Hundreds of thousands of Hong Kong citizens expected to move to the UK under a new visa scheme will be helped to access housing, schools and jobs, the communities secretary has said.
Around 27,000 applications have been made for visas brought in after Beijing imposed a national security law in the former British colony.
The visas give Hong Kong citizens the right to live in the UK for five years.
Robert Jenrick told the BBC ministers wanted to provide “necessary” help.
“If they struggle, then we’re here to support them,” he said.

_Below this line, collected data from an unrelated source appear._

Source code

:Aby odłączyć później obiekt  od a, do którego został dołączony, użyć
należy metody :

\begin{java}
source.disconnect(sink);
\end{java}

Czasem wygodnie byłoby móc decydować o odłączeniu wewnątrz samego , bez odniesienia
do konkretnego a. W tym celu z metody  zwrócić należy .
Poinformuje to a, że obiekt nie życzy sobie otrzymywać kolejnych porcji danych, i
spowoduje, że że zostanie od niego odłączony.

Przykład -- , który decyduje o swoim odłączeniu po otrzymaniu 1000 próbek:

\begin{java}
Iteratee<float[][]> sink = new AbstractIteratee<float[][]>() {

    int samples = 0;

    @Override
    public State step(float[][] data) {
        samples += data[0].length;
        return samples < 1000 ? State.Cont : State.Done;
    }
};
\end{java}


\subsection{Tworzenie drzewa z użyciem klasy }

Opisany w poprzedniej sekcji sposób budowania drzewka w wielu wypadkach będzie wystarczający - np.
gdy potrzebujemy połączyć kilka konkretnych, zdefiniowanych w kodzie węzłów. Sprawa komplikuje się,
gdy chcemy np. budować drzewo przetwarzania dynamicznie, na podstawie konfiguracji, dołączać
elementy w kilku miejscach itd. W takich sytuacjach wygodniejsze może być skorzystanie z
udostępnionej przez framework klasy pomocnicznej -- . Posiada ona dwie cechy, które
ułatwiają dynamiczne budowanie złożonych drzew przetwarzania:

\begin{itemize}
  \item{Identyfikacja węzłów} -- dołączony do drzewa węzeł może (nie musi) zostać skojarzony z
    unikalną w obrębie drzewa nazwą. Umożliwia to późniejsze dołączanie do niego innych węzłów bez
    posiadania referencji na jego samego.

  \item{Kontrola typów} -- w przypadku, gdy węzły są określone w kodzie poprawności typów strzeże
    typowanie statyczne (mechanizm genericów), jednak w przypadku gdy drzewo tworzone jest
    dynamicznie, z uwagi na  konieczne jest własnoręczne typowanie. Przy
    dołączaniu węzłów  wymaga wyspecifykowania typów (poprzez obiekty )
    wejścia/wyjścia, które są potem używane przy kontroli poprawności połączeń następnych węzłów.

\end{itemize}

“That means local councils being there to provide them with housing, with the benefit system standing behind them, with all the support the state can offer to make sure that no-one gets into difficult times,” he added.
Meanwhile, one of Hong Kong’s leading pro-democracy activists, Nathan Law, has been granted asylum by the UK.
Mr Law said the Home Office had accepted he was “exposed to severe political persecution” if he returned to Hong Kong.
Foreign Secretary Dominic Raab said the UK has a “proud history of providing protection to those who need it”.
Since 31 January, Hong Kong residents have been able to come to the UK for up to five years and apply for permanent residency.
The UK introduced the British National (Overseas), or BNO, visa after China passed a wide-ranging new security law for Hong Kong which makes it easier to punish protesters and reduces the city’s autonomy.
The UK says the law is an erosion of freedoms and rights.
Government sources said school places for the new arrivals, many of whom will have young families, were “a pressure to be acknowledged”.
If the number of applications for the visas continues to rise at the same rate, they will far outstrip the Home Office’s prediction of 154,000 arrivals in the first year of the scheme.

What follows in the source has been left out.